The prosecutor’s indictment also focuses on a civic group, Anadolu Kültür A.S., which Kavala founded and runs, describing its activities as “divisive” and discriminatory for focusing on minority groups in Turkey. The prosecutor’s assertions about Anadolu Kültür lack any obvious relevance to either the espionage or coup charges Kavala faces. It is unclear why the indictment includes commentary about the organization’s activities, which predominantly relate to arts as a means of dialogue across the political spectrum.
The main accusation against Barkey in the indictment is that he organized a conference about Iran in a hotel on Istanbul’s Büyükada island at the time of the July 15, 2016 coup attempt as cover for his involvement in the coup. The prosecutor also focuses on Barkey’s regular travel to Turkey over years, including in the year of the Gezi Park protests, to suggest that he was engaged in nefarious activities. Presenting no detail of these activities or of the alleged espionage and coup plotting, the prosecutor admits the lack of evidence with the conclusion that “certainly because intelligence organizations’ activities are conducted secretly it must be taken into consideration that it has not been possible to establish all the suspect’s espionage activities against Turkey” (p. 40).
Undaunted by the lack the evidence of espionage, the prosecutor focuses on the Iran conference, those invited, and how they followed news of the coup from their Büyükada hotel. The prosecutor attributes particular significance to the alleged discovery at the hotel of a small souvenir bell bearing the word “Pennsylvania” – Pennsylvania is the home of the US historic symbol of freedom, the Liberty Bell. A photograph of the said bell is included twice in the indictment, with the prosecutor making a wholly unfounded conclusion that Barkey left it there and that “It is clear that it was, in essence, giving a message relating to the coup attempt,” because it carried the word Pennsylvania, the US state where the Sunni cleric Fethullah Gülen, whom the Turkish government accuses of masterminding the July 15 coup attempt, is a resident. There is no explanation of what that message was, to whom it was directed, and for what purpose.
The indictment also offers opinions about state security and espionage and claims that the intelligence services use international nongovernment organizations, without presenting specific facts that make such assertions relevant to a criminal case against Kavala and Barkey. Such statements seem to be included simply to support a thesis that the defendants’ connections with foreigners demonstrate their guilt in the absence of specific facts that might prove actual criminal activity.

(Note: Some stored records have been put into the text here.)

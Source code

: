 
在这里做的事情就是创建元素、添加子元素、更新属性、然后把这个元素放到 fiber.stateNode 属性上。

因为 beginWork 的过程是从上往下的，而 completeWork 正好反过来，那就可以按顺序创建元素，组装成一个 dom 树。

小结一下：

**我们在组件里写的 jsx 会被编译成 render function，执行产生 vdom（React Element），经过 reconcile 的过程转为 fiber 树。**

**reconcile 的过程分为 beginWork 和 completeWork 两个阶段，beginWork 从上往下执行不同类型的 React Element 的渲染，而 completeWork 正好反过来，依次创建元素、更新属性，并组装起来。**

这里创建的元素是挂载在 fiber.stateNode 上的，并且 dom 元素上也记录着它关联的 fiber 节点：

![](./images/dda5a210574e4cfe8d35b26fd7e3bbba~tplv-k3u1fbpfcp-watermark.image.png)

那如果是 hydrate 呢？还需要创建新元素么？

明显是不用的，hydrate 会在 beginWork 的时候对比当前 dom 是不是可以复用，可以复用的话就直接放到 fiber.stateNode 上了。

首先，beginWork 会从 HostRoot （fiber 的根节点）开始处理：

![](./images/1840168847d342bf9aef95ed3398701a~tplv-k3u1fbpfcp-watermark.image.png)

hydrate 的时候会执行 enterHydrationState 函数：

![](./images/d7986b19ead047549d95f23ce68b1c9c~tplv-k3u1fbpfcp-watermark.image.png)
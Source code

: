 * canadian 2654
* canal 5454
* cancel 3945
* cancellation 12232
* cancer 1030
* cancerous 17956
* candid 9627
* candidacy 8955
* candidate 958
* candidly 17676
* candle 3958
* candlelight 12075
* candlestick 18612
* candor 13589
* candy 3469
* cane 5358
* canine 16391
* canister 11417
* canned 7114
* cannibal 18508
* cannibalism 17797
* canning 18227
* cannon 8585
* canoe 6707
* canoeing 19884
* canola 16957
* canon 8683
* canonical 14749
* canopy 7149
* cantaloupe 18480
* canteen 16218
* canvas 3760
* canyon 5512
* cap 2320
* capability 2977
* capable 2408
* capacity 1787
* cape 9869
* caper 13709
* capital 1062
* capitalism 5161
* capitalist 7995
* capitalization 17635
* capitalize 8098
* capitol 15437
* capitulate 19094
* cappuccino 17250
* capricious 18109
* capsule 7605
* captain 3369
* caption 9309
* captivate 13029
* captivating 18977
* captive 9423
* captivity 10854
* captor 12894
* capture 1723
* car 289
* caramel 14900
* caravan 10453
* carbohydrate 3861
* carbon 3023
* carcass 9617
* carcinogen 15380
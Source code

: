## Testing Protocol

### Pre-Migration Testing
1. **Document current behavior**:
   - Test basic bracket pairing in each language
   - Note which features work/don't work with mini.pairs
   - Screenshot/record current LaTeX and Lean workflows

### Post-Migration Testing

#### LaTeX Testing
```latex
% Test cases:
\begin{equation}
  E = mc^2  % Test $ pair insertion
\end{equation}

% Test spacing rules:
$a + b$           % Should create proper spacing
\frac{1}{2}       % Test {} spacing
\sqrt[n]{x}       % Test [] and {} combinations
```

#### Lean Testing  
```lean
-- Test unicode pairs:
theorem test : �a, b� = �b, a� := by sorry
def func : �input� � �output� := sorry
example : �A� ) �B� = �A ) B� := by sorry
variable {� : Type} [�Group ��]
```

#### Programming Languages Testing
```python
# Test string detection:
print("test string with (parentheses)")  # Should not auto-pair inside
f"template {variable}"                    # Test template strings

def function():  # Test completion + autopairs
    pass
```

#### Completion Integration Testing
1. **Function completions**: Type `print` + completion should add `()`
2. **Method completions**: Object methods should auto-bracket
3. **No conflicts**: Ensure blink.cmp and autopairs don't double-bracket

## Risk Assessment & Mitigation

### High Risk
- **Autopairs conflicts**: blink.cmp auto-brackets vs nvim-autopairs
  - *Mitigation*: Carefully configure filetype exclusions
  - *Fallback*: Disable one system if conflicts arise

On October 16, Turkey’s Official Gazette published a presidential decree announcing that Hasan Yılmaz, the Istanbul deputy chief prosecutor whose name appears as the author of the indictment against Kavala and Barkey, had been promoted to deputy justice minister. As deputy justice minister, Yılmaz also became an ex officio member of the 13-person Council of Judges and Prosecutors, the body responsible for administering the appointment and disciplinary matters of judges and prosecutors. Yılmaz’s promotion to high office days after lending his name to the latest indictment of Kavala, whom President Recep Tayyip Erdoğan has targeted in at least three public speeches, not only sends a strong message that Turkey’s presidency supports the indictment, but gives credibility to concerns, shared by Human Rights Watch and the International Commission of Jurists, that it was prepared under the instruction of Turkey’s presidency with Yılmaz rewarded for complying with executive orders.